### [Exercise materials]
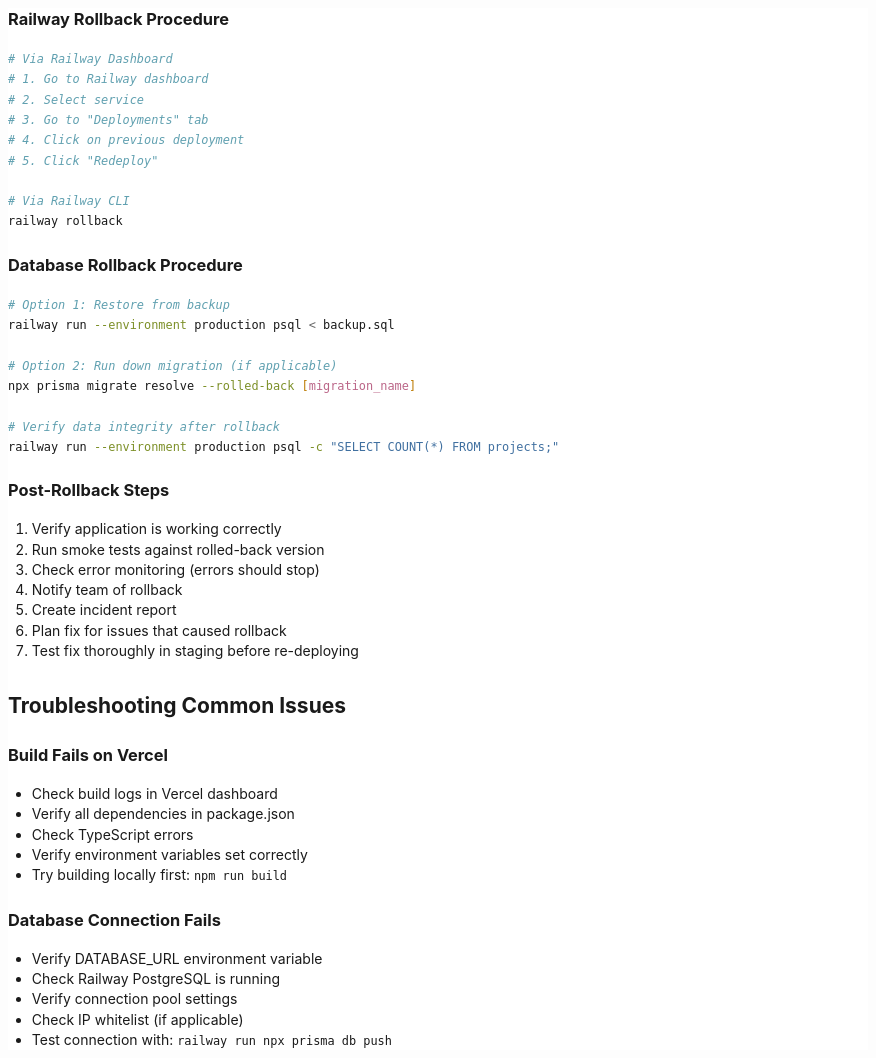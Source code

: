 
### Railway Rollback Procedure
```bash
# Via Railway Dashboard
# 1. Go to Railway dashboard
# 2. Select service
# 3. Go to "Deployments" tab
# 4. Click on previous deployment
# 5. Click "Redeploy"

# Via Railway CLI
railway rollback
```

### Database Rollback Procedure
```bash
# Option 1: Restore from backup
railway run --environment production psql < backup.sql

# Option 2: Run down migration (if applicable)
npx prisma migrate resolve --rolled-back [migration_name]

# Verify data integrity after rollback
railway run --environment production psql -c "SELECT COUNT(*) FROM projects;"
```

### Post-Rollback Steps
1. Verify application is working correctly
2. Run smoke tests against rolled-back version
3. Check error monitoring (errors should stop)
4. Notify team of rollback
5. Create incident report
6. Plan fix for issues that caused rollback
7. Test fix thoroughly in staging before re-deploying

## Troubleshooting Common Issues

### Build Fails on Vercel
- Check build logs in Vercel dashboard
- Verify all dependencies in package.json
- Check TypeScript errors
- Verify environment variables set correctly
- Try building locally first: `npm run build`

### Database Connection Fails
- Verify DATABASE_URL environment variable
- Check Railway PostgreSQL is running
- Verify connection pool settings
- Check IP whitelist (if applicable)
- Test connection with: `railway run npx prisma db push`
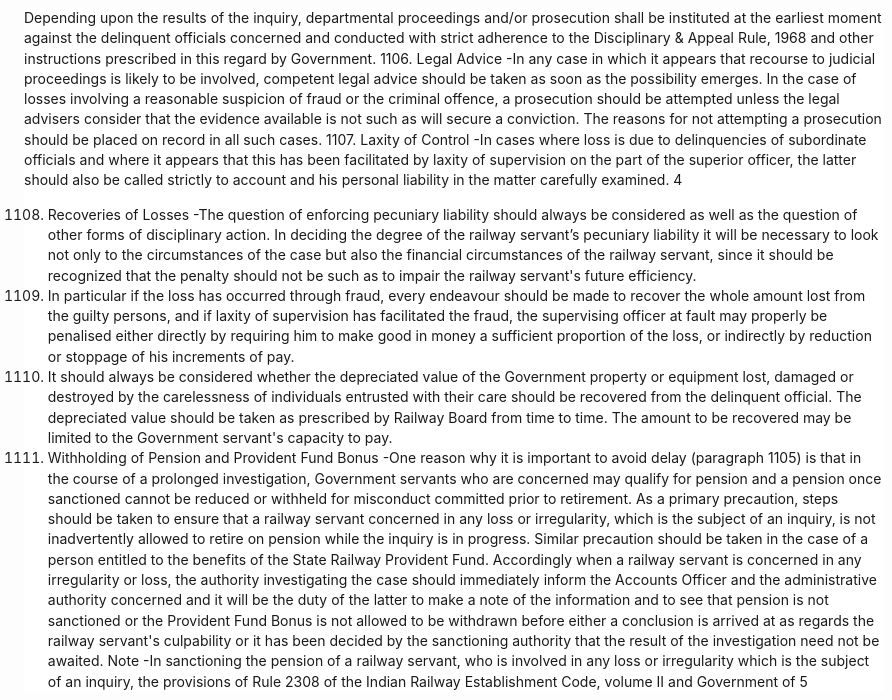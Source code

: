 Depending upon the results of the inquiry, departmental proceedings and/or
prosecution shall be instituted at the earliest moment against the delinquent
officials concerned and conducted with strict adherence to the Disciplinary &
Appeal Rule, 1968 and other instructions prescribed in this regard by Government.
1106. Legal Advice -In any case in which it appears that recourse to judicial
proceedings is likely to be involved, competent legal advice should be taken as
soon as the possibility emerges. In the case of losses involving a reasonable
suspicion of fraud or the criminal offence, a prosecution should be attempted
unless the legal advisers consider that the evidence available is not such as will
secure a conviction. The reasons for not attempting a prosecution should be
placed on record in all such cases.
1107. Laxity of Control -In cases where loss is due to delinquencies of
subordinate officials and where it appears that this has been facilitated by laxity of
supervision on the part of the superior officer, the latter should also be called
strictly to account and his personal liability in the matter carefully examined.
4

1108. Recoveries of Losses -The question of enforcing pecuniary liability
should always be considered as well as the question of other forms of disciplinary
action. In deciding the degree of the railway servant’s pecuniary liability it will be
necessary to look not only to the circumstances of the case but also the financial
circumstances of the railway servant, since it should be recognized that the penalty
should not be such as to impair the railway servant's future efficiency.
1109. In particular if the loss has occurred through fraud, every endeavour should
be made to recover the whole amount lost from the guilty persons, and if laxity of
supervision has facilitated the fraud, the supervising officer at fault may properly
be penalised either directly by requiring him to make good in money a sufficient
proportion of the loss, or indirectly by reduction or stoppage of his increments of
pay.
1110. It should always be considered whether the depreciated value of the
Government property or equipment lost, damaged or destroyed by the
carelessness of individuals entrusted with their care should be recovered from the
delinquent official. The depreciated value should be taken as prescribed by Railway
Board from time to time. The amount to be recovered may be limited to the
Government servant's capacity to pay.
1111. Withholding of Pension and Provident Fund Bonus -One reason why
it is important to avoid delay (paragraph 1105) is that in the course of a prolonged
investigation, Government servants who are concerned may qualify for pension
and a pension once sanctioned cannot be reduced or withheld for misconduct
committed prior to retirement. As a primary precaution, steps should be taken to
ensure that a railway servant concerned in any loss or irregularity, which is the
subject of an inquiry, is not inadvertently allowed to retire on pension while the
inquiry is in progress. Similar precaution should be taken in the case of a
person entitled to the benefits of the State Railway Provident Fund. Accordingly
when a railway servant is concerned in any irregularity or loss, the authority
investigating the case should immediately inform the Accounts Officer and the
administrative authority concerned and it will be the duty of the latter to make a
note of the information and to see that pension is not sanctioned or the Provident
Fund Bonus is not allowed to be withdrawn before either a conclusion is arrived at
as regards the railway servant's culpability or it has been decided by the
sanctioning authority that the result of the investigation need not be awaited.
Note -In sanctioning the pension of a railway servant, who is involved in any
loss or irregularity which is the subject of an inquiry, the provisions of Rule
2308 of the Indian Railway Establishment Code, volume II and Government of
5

==

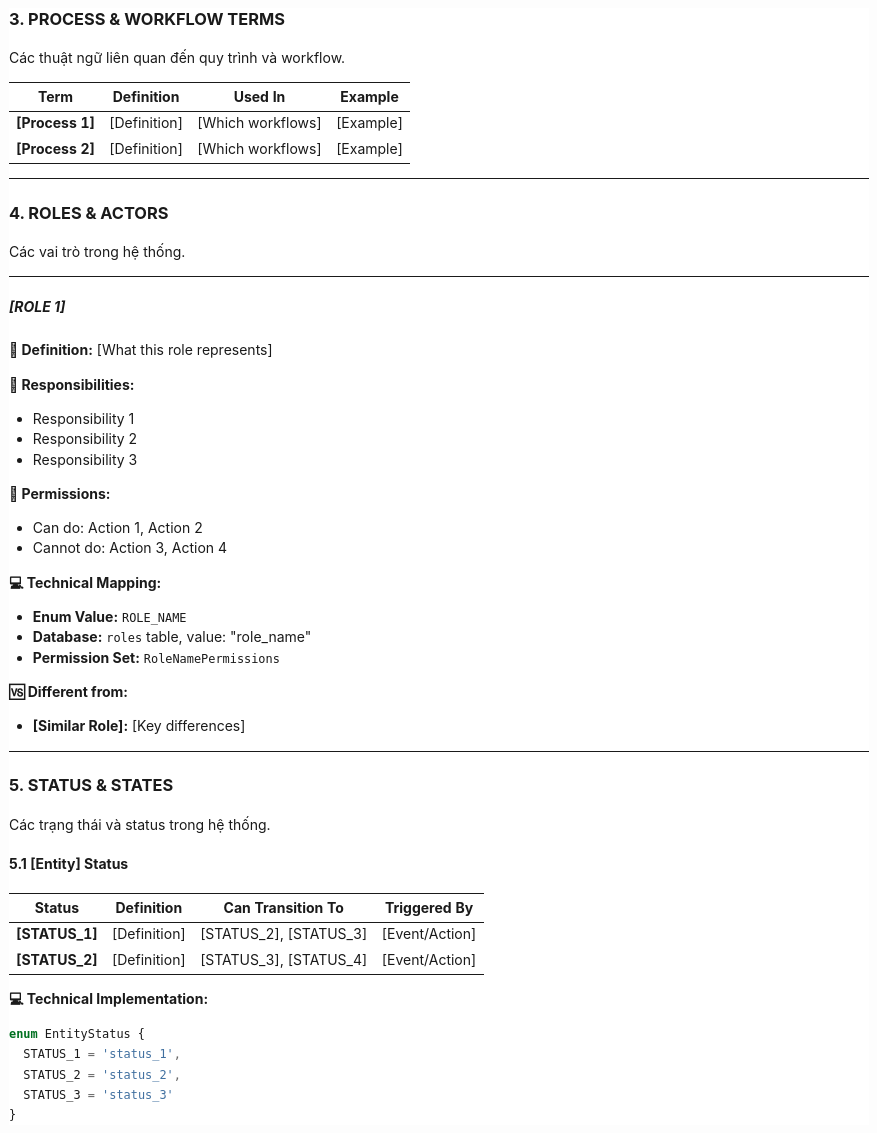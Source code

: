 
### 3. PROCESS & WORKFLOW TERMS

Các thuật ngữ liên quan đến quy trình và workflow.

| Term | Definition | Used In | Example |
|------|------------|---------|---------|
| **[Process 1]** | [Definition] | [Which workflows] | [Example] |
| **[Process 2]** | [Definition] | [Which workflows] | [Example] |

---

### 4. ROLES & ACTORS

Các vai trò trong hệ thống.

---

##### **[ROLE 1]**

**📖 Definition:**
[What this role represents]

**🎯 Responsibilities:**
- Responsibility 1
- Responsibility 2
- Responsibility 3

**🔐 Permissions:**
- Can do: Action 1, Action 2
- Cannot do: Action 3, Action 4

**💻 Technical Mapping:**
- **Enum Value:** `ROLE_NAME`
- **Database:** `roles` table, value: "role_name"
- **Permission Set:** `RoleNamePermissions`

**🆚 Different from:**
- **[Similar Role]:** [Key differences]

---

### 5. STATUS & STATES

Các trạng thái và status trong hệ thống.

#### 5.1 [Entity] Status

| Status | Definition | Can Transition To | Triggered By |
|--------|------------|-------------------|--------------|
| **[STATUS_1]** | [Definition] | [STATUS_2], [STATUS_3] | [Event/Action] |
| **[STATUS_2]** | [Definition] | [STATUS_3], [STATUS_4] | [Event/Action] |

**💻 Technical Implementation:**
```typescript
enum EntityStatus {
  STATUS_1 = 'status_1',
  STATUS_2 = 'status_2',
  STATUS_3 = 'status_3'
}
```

### [What the task requires]
Which lines of the records hold the string "workflows"? Copy each one.

### [Solution to this problem]
| **[Process 1]** | [Definition] | [Which workflows] | [Example] |
| **[Process 2]** | [Definition] | [Which workflows] | [Example] |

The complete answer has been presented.